Die Fabrikation einer Gesundheitsreform, die Deutschland einen
Sommer lang erleiden musste, hat zwar keinen verständlichen Entwurf
ergeben, aber zumindest die politische Konstellation offen gelegt.
Die Opposition, die im Bundestag kaum mehr Beachtung findet, ist von
einer Opposition innerhalb der Großen Koalition abgelöst worden. Die
Regierungsparteien kämpfen gegeneinander und die Union gegen sich
selbst, CSU gegen CDU und CDU-Ministerpräsidenten gegen die
Bundeskanzlerin.
In diesem Salat aus Machtinteressen kann eine Richtlinie leicht
verloren gehen. Gerade deshalb müsste Merkel versuchen, ihre
Positionen nicht immer erst als Zweite, Dritte oder Letzte zu
bestimmen. Als CDU und SPD ihre Debatten über die Grundsatzprogramme
eröffneten, formulierte Kurt Beck eine Orientierung für seine Partei.

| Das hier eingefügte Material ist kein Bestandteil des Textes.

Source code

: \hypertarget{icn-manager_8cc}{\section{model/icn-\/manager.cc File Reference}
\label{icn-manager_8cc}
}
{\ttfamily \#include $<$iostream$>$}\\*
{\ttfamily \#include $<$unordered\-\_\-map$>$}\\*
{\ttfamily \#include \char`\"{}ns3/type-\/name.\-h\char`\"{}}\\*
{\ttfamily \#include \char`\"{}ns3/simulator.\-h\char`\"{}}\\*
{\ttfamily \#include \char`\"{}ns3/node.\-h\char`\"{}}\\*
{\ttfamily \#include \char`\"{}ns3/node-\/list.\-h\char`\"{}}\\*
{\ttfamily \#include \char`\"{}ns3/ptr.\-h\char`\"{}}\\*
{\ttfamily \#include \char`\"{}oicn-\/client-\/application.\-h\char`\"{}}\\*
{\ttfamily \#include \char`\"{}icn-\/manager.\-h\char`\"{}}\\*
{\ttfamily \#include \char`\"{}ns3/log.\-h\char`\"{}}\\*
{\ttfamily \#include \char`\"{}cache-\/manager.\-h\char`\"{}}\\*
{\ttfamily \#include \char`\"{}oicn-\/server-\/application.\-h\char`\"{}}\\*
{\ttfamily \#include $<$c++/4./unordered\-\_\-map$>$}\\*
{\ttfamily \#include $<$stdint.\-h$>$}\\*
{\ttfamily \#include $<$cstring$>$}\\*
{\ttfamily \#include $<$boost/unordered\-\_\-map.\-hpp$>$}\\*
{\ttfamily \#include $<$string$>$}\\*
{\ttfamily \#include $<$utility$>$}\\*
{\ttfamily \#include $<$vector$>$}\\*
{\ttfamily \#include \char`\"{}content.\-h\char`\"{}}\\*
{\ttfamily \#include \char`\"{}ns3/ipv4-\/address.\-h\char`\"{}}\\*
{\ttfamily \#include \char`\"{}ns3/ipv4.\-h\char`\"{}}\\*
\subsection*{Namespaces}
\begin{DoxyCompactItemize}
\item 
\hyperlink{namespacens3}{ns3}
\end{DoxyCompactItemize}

Merkel wird es vielleicht später auch tun, überließ aber zunächst
Jürgen Rüttgers die Profildiskussion. Als der Einsatz im Libanon auf
Deutschland zukam, war es Beck, der sich für die Beteiligung der
Bundeswehr aussprach. Merkel holte es später nach. Als BenQ die
Handysparte fallen ließ, telefonierte Beck mit Kleinfeld. Merkel
mahnte Siemens Tage später zu Verantwortung.
Im Ausland kann Merkel ihre Positionen vertreten, aber im Inland
gelingt es ihr nicht. Zweifelsohne muss sie in einer Großen Koalition
eine moderierende Funktion ausüben, was aber nicht bedeutet, dass
immer die anderen sich eine Richtung ausdenken, dass die
Bundeskanzlerin sich irgendwann anschließt und am Ende die
angefaulten Kompromisse verteidigt. Allmählich wird es Zeit für ein
bisschen Richtlinienkompetenz, andernfalls stärkt Merkel ihre Gegner
in der eigenen Partei, während die FDP in nachgerade zudringlicher
Weise die SPD umwirbt.
Ein Buch über Merkels Probleme gibt es auch schon. "Die gefesselte Kanzlerin" von Manfred Lahnstein, der früher einmal Kanzleramtschef unter Helmut Schmidt (SPD) war. Der Sozialdemokrat wird sein Werk am kommenden Dienstag in interessanter Koalition mit dem Liberalen Otto Graf Lambsdorff in Berlin vorstellen.